A dry summer in much of England this year may not have been good for farmers, but it has produced a bumper crop of archaeological finds.  According to English Heritage, over sixty discoveries have been made in recent weeks, including a Roman camp in Dorset and a fort in North Yorkshire.

The dry weather has created hundreds of cropmark sites – the process where crops grow at a different rate over buried features – to be seen from the air. A Roman camp near Bradford Abbas, Dorset, was found after three sides appeared in parched barley fields. The lightly built defensive enclosure would have provided basic protection for Roman soldiers while on manoeuvres in the first century AD and is one of only four discovered in the south west of England.

This diagram shows a negative cropmark above a wall and a positive cropmark above a ditch.

Meanwhile at Newton Kyme, near Tadcaster, in North Yorkshire, a 2,000-year-old Roman fort was found through photographs taken from an airplane. The images revealed stone walls up to three metres thick and a ditch 15 metres wide.

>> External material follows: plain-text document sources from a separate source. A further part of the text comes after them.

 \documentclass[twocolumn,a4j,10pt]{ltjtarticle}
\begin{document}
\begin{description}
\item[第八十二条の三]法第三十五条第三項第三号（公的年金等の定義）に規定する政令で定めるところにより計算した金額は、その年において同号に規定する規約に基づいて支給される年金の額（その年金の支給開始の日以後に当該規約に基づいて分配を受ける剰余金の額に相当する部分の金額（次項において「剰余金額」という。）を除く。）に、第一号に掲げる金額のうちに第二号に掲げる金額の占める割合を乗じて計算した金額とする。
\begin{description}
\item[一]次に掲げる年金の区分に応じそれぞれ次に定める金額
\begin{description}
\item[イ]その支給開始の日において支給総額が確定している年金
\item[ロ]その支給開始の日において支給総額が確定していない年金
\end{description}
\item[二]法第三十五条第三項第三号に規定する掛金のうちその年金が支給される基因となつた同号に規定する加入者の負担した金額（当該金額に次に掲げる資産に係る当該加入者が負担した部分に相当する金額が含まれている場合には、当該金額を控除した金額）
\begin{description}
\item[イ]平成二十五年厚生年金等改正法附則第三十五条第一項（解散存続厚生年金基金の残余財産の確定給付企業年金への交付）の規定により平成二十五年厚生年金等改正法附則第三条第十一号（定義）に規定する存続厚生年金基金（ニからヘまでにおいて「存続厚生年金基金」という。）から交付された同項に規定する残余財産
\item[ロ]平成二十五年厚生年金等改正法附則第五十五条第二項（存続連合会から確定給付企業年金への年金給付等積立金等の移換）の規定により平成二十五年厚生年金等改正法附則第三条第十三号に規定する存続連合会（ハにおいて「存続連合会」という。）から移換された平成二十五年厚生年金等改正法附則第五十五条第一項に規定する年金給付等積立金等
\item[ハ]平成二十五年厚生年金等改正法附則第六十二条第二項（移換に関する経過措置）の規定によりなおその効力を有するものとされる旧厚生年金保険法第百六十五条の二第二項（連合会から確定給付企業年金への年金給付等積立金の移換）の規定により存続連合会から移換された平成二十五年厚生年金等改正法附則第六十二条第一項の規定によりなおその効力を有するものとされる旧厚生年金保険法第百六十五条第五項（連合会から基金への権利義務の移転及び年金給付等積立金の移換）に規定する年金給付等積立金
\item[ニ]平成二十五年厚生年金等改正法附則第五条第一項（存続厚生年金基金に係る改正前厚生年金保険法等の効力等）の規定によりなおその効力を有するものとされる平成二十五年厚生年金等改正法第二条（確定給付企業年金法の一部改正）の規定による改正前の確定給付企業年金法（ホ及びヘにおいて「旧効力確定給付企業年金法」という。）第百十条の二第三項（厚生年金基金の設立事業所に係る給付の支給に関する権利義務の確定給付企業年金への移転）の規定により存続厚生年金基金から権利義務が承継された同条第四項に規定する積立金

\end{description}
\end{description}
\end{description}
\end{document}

Dave MacLeod, an English Heritage senior investigator based in York, said: “It’s hard to remember a better year. Cropmarks are always at their best in dry weather, but the last few summers have been a disappointment. This year we have taken full advantage of the conditions. We try to concentrate on areas that in an average year don’t produce much archaeology.”

“Sorties to the West Midlands and Cumbria, together with more local areas such as the Yorkshire Wolds and Vale of York, have all been very rewarding,” he added.